Allergy Research Limited (Allergy UK)

This organization carries some serious clout in the industry and tests products on the basis of how efficiently they help to get rid f allergens. They are picky about who they give their Seal of Approval to and insist that the sweepers get put through many tests.

The advantage of this program is that it has more wide-spread acceptance by the major manufacturers. Big brand names that subscribe to these standards include Dyson, Shark, LG, Samsung, and Hitachi.

These are just a few of the brands, however, making this an extremely useful certification to be on the lookout for in general.

Woman Having Allergy Reaction

Conclusion

Those are the salient points about the certifications that you may encounter and the various organizations that take on testing. While all the testing methods are different, each organization is thorough in how it performs the tests.

If you want a completely unbiased review of products, these are the organizations to watch. There really is nothing stopping you from checking on all the above sites and ensuring that your potential purchase is covered by independent reviews.

If the company avoids having their product tested, it makes you wonder whether or not they might have something to hide, after all. Not being certified does not mean that a product is inherently bad, but it might be a sign to steer clear.

Perhaps the maker has not got around to having their item tested yet but, considering the amount of competition in this market, that is not likely to be the case for long.

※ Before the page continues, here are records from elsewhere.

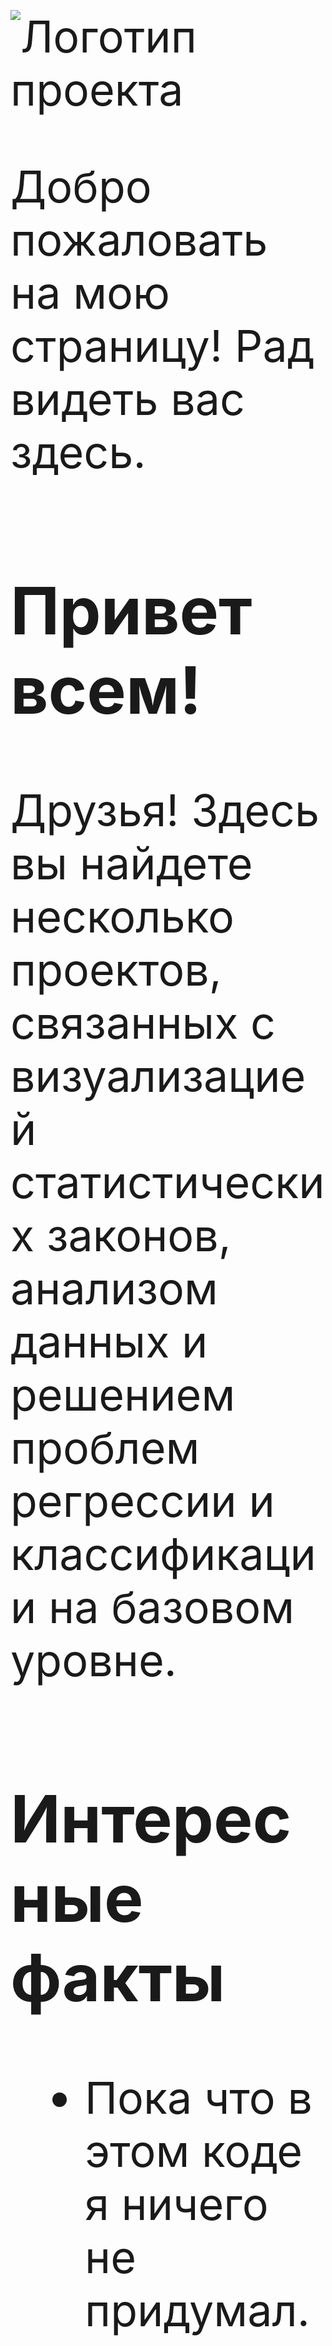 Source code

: <div style="font-size: 500%;">

![Логотип проекта](gitlogo.webp)

Добро пожаловать на мою страницу! Рад видеть вас здесь.

## Привет всем!

Друзья! Здесь вы найдете несколько проектов, связанных с визуализацией статистических законов, анализом данных и решением проблем регрессии и классификации на базовом уровне.

## Интересные факты

- Пока что в этом коде я ничего не придумал.
</div>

As a result, be very careful when it comes to models that don’t carry any certification.

I'm a part-time blogger, and a full-time father. Being a father of 3, my house would get dirty fast. I've done a ton of research on maintaining and cleaning my house effectively. With all the knowledge gained over the course of years, I've decided to create this site. I hope that everyone will learn a thing or two about keeping their homes or businesses clean by visiting this site!